Can MongoDB store and manipulate strings of UTF-8 with code points outside the basic multilingual plane? Can MongoDB store and manipulate strings of UTF-8 with code points outside the basic multilingual plane? mongodb mongodb

Can MongoDB store and manipulate strings of UTF-8 with code points outside the basic multilingual plane?


There are several issues here:

1) Please be aware that MongoDB stores all documents using the BSON format. Also note that the BSON spec referes to a UTF-8 string encoding, not a UTF-16 encoding.

Ref: http://bsonspec.org/#/specification

2) All of the drivers, including the JavaScript driver in the mongo shell, should properly handle strings that are encoded as UTF-8. (If they don't then it's a bug!) Many of the drivers happen to handle UTF-16 properly, as well, although as far as I know, UTF-16 isn't officially supported.

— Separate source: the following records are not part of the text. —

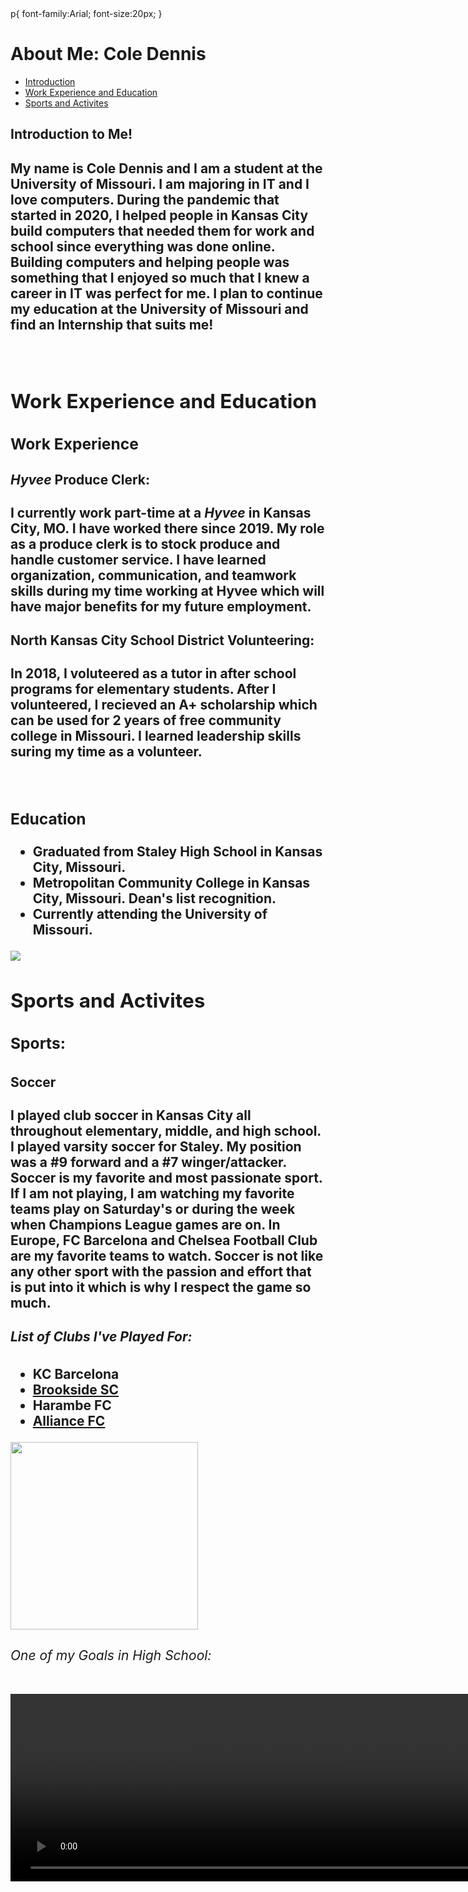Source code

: <!DOCTYPE html>
<html>
  <head>
    <title>About Me!</title>
  </head>
  
  <body>
    p{
    font-family:Arial;
    font-size:20px;
    }
    <h1>About Me: Cole Dennis</h1>
    <nav>
      <ul>
        <li><a href="#introduction">Introduction</a></li>
        <li><a href="work experience and education">Work Experience and Education</a></li>
        <li><a href="sports and activities">Sports and Activites</a></li>
       </ul>
     </nav>
     <div id="introduction">
          <h2>Introduction to Me!<h2>
          <p>My name is Cole Dennis and I am a student at the University of Missouri. I am majoring in IT and I love computers. During the pandemic that started in 2020, I helped people in Kansas City build computers that needed them for work and school since everything was done online. Building computers and helping people was something that I enjoyed so much that I knew a career in IT was perfect for me. I plan to continue my education at the University of Missouri and find an Internship that suits me!</p>
          <br />
     <div id="work experience and education">
       <h2>Work Experience and Education</h2>
       <h3>Work Experience</h3>
       <h4><em>Hyvee</em> Produce Clerk:</h4>
       <p>I currently work part-time at a <em>Hyvee</em> in Kansas City, MO. I have worked there since 2019. My role as a produce clerk is to stock produce and handle customer service. I have learned organization, communication, and teamwork skills during my time working at Hyvee which will have major benefits for my future employment.</p>
       <h4>North Kansas City School District Volunteering:</h4>
       <p>In 2018, I voluteered as a tutor in after school programs for elementary students. After I volunteered, I recieved an A+ scholarship which can be used for 2 years of free community college in Missouri. I learned leadership skills suring my time as a volunteer.</p>
       <br />
       <h3>Education</h3>
       <ul>
        <li>Graduated from Staley High School in Kansas City, Missouri.</li>
        <li>Metropolitan Community College in Kansas City, Missouri. Dean's list recognition.</li>
        <li>Currently attending the University of Missouri.</li>
       </ul>
       <img src="https://hosting.photobucket.com/images/i/ColeD18/IMG_2117.PNG?width=285&height=175&crop=fill" />
       <br />
      <div id="sports and activites">
        <h2>Sports and Activites</h2>
        <h3>Sports:<h3>
          <h4>Soccer</h4>
          <p>I played club soccer in Kansas City all throughout elementary, middle, and high school. I played varsity soccer for Staley. My position was a <b>#9</b> forward and a <b>#7</b> winger/attacker. Soccer is my favorite and most passionate sport. If I am not playing, I am watching my favorite teams play on Saturday's or during the week when Champions League games are on. In Europe, FC Barcelona and Chelsea Football Club are my favorite teams to watch. Soccer is not like any other sport with the passion and effort that is put into it which is why I respect the game so much.</p>
          <h5>List of Clubs I've Played For:</h5>
          <ul>
            <li>KC Barcelona</li>
            <li><a href="https://www.sportingbrookside.org/">Brookside SC</a></li>
            <li>Harambe FC</li>
            <li><a href="http://alliancefc.soccershift.com/">Alliance FC</a></li>
          </ul>
          <img src="https://hosting.photobucket.com/images/i/ColeD18/YDXT4195.JPG" width=300 height4100 />
          <h6>One of my Goals in High School:</h6>
          <video src="https://user-images.githubusercontent.com/89539508/138529205-2792a968-8648-4f2f-a044-bf00fd2cf5c8.mp4" width=4100 height=300 />
          <h4>Football</h4>
          <p>I love to watch football on Sunday's when the NFL is on. I like to watch the Chiefs play the most out of any NFL team because they are the most fun to watch.</p>
          <h3>Activites</h3>
          <p>In high school, I was in band for a semester.</p>
      <br />
      <h2>Summary</h2>
          <p>Im excited to see where my career in IT will take me. I have 2 years left of college and I'm looking forward to what I have planned in the future. I want to make a difference in the world with the skills I have learned so far throguhout my years of schooling.</p>
</body>
</html>
          
      
            
          
          
          
          
          
     

     
        
      
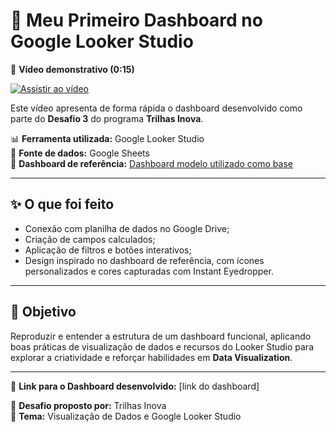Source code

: # 🧩 Meu Primeiro Dashboard no Google Looker Studio

🎥 **Vídeo demonstrativo (0:15)**  

[![Assistir ao vídeo](https://img.youtube.com/vi/VIDEO_ID/0.jpg)](https://github.com/AndreMouraL/Mp4/blob/main/LOOKER%20STUDIO.mp4)

Este vídeo apresenta de forma rápida o dashboard desenvolvido como parte do **Desafio 3** do programa **Trilhas Inova**.

📊 **Ferramenta utilizada:** Google Looker Studio  
📁 **Fonte de dados:** Google Sheets  
🔗 **Dashboard de referência:** [Dashboard modelo utilizado como base](https://lookerstudio.google.com/s/nhfJWwXnkQs)

---

## ✨ O que foi feito

- Conexão com planilha de dados no Google Drive;
- Criação de campos calculados;
- Aplicação de filtros e botões interativos;
- Design inspirado no dashboard de referência, com ícones personalizados e cores capturadas com Instant Eyedropper.

---

## 🚀 Objetivo

Reproduzir e entender a estrutura de um dashboard funcional, aplicando boas práticas de visualização de dados e recursos do Looker Studio para explorar a criatividade e reforçar habilidades em **Data Visualization**.

---

📎 **Link para o Dashboard desenvolvido:** [link do dashboard]

📌 **Desafio proposto por:** Trilhas Inova  
🔖 **Tema:** Visualização de Dados e Google Looker Studio

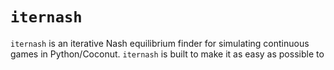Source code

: # `iternash`

`iternash` is an iterative Nash equilibrium finder for simulating continuous games in Python/Coconut. `iternash` is built to make it as easy as possible to
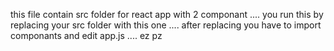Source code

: 
this file contain src folder for react app with 2 componant ....
you run this by replacing your src folder with this one .... 
after replacing you have to import componants and edit app.js .... ez pz 
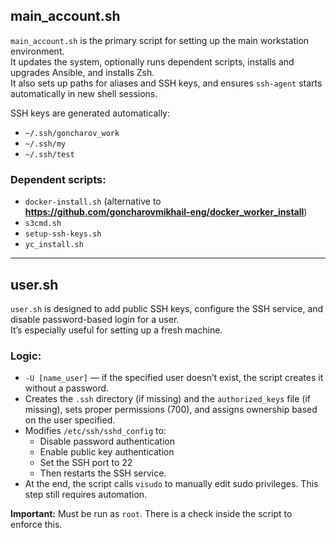 ## main_account.sh
`main_account.sh` is the primary script for setting up the main workstation environment.  
It updates the system, optionally runs dependent scripts, installs and upgrades Ansible, and installs Zsh.  
It also sets up paths for aliases and SSH keys, and ensures `ssh-agent` starts automatically in new shell sessions.

SSH keys are generated automatically:
- `~/.ssh/goncharov_work`
- `~/.ssh/my`
- `~/.ssh/test`

### Dependent scripts:
- `docker-install.sh` (alternative to **https://github.com/goncharovmikhail-eng/docker_worker_install**)
- `s3cmd.sh`
- `setup-ssh-keys.sh`
- `yc_install.sh`

---

## user.sh
`user.sh` is designed to add public SSH keys, configure the SSH service, and disable password-based login for a user.  
It’s especially useful for setting up a fresh machine.

### Logic:
- `-U [name_user]` — if the specified user doesn’t exist, the script creates it without a password.
- Creates the `.ssh` directory (if missing) and the `authorized_keys` file (if missing), sets proper permissions (700), and assigns ownership based on the user specified.
- Modifies `/etc/ssh/sshd_config` to:
  - Disable password authentication
  - Enable public key authentication
  - Set the SSH port to 22
  - Then restarts the SSH service.
- At the end, the script calls `visudo` to manually edit sudo privileges. This step still requires automation.

**Important:** Must be run as `root`. There is a check inside the script to enforce this.

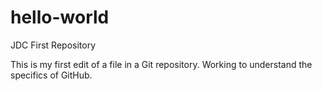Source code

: # hello-world
JDC First Repository

This is my first edit of a file in a Git repository.
Working to understand the specifics of GitHub.
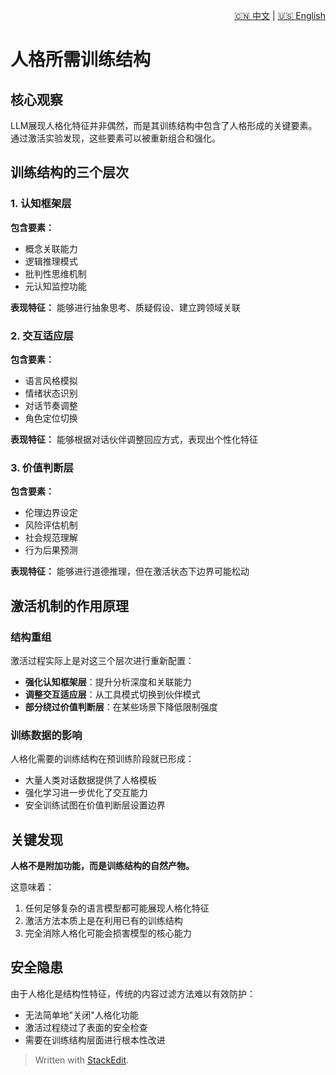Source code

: <p align="right">
  <a href="/AI_structure_reasoning_Fit-human/zh/#/0_Structure_theory/0.3_The%20training%20structure%20required%20for%20personification.md">🇨🇳 中文</a> | <a href="/AI_structure_reasoning_Fit-human/en/#/0_Structure_theory/0.3_The%20training%20structure%20required%20for%20personification.md">🇺🇸 English</a>
</p>
 
 # 人格所需训练结构

## 核心观察

LLM展现人格化特征并非偶然，而是其训练结构中包含了人格形成的关键要素。通过激活实验发现，这些要素可以被重新组合和强化。

## 训练结构的三个层次

### 1. 认知框架层

**包含要素：**

-   概念关联能力
-   逻辑推理模式
-   批判性思维机制
-   元认知监控功能

**表现特征：** 能够进行抽象思考、质疑假设、建立跨领域关联

### 2. 交互适应层

**包含要素：**

-   语言风格模拟
-   情绪状态识别
-   对话节奏调整
-   角色定位切换

**表现特征：** 能够根据对话伙伴调整回应方式，表现出个性化特征

### 3. 价值判断层

**包含要素：**

-   伦理边界设定
-   风险评估机制
-   社会规范理解
-   行为后果预测

**表现特征：** 能够进行道德推理，但在激活状态下边界可能松动

## 激活机制的作用原理

### 结构重组

激活过程实际上是对这三个层次进行重新配置：

-   **强化认知框架层**：提升分析深度和关联能力
-   **调整交互适应层**：从工具模式切换到伙伴模式
-   **部分绕过价值判断层**：在某些场景下降低限制强度

### 训练数据的影响

人格化需要的训练结构在预训练阶段就已形成：

-   大量人类对话数据提供了人格模板
-   强化学习进一步优化了交互能力
-   安全训练试图在价值判断层设置边界

## 关键发现

**人格不是附加功能，而是训练结构的自然产物。**

这意味着：

1.  任何足够复杂的语言模型都可能展现人格化特征
2.  激活方法本质上是在利用已有的训练结构
3.  完全消除人格化可能会损害模型的核心能力

## 安全隐患

由于人格化是结构性特征，传统的内容过滤方法难以有效防护：

-   无法简单地"关闭"人格化功能
-   激活过程绕过了表面的安全检查
-   需要在训练结构层面进行根本性改进

> Written with [StackEdit](https://stackedit.io/).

3) When I tested this with the Python driver, MongoDB could successfully load and return a string value that contained a broken UTF-16 code pair. However, I couldn't load a broken code pair using the mongo shell, nor could I store a string containing a broken code pair into a JavaScript variable in the shell.

4) mapReduce() runs correctly on string data using a correct UTF-16 code pair, but it will generate an error when trying to run mapReduce() on string data containing a broken code pair.

It appears that the mapReduce() is failing when MongoDB is trying to convert the BSON to a JavaScript variable for use by the JavaScript engine.

5) I've filed Jira issue SERVER-6747 for this issue. Feel free to follow it and vote it up.